Can Tories increase supply of affordable housing?
- Published
- comments
As the election looms, David Cameron - who in his early leadership days seemed to present himself as more the heir to Blair than Thatcher - wants a bit of Margaret Thatcher's election-winning magic dust.
So he has nicked and reworked her totemic policy of flogging council houses to their working-class tenants - some of whom redefined themselves as a new generation of aspirant Tories.
He, therefore, hopes that he will win a few supporters among the 1.3 million tenants of housing associations who would be given the right to buy their properties on the same generous terms available to council house tenants - namely maximum discounts of 70% based on length of occupancy.
But although the electoral politics are about whether it makes sense to turn renters into owners, the economics and social policy are largely about something different - they are all about what impact the policy would have on a nation chronically short of housing, especially affordable housing.
Therefore, the more interesting aspect of the manifesto pledge is that local authorities will be forced to sell their most expensive housing stock - properties judged as the third most pricey of all properties in an area - as and when those properties become vacant, to raise an estimated £4.5bn a year.
The £4.5bn putative proceeds would be used for four purposes: to pay for the housing association sale discounts (of course); to clean up poisoned brownfield land for housing development; and to provide the funds for housing associations and local authorities to replace sold housing on a one-for-one basis.
It is that very last point, the replacement of the sold stock, which matters most - in that if the sold housing were replaced precisely by new building, this policy would have a significant positive impact on the supply of new affordable housing, in a country desperate for such construction.
Now the Tories admit that they can't force the housing associations - who hate being forced to sell their properties - to replace the sold homes.
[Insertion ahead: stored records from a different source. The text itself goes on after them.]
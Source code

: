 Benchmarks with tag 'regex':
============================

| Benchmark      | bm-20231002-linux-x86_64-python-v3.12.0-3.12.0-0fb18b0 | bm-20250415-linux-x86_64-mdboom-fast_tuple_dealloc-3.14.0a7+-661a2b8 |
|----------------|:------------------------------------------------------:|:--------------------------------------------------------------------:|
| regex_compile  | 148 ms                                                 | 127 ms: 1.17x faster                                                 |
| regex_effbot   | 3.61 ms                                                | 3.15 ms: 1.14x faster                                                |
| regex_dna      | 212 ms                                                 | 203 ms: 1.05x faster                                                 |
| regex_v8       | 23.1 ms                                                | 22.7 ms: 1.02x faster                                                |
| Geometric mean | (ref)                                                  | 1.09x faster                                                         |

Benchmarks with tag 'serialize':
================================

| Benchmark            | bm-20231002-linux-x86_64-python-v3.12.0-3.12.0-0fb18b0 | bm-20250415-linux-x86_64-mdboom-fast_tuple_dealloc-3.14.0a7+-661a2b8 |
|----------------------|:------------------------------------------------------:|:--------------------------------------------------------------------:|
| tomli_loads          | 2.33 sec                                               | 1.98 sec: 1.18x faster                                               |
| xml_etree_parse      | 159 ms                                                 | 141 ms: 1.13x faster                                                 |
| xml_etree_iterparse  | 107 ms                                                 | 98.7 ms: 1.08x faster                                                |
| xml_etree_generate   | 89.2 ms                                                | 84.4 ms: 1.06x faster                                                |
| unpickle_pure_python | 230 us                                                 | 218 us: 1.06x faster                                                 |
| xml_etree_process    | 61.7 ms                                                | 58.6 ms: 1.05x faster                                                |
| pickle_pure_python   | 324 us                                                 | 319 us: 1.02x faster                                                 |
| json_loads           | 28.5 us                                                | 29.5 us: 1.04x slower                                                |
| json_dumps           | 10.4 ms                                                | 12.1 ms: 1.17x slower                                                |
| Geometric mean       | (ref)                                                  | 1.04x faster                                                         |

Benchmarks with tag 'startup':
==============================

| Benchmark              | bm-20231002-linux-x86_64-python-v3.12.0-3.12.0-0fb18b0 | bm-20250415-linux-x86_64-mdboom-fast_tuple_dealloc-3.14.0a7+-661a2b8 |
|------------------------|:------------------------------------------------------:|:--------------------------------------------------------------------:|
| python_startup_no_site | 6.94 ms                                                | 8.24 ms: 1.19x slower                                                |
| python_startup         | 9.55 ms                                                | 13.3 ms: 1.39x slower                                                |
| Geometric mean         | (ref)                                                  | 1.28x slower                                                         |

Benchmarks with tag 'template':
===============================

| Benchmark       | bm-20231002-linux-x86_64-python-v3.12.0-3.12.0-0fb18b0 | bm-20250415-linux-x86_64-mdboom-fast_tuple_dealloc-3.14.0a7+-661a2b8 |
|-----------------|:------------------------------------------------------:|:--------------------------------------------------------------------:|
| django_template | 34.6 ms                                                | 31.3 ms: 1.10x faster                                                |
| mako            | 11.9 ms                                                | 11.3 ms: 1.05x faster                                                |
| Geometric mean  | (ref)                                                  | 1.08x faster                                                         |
But they insist that if the associations chose to shrink and shrivel, the funds will be directed to the construction of starter homes in other ways.
In other words, there is a risk that - for a few years at least - the policy would lead to a contraction in the supply of affordable rented housing.
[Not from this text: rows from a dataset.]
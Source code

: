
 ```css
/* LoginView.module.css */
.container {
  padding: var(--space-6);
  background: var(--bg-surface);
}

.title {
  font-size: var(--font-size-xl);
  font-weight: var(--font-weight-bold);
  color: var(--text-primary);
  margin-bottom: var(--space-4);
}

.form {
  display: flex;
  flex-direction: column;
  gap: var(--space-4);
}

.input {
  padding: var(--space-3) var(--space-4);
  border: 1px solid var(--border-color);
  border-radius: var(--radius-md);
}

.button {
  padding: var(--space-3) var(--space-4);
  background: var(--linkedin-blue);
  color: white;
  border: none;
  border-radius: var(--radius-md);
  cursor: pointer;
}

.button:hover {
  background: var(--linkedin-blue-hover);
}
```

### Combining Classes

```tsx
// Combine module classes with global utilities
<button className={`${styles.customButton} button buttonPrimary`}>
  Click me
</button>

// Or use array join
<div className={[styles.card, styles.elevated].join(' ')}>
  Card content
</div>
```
As for local authorities, the Tories say they will legislate to force them to replace the expensive properties being sold with cheaper ones. So in that sense they would address the concern raised by Shelter that local authorities' record of replacing sold housing is truly lamentable.
Campaigners for affordable housing, like Shelter, will, therefore, judge this policy on whether local authorities can really be forced in a timely way to build new social housing to replace what would be sold.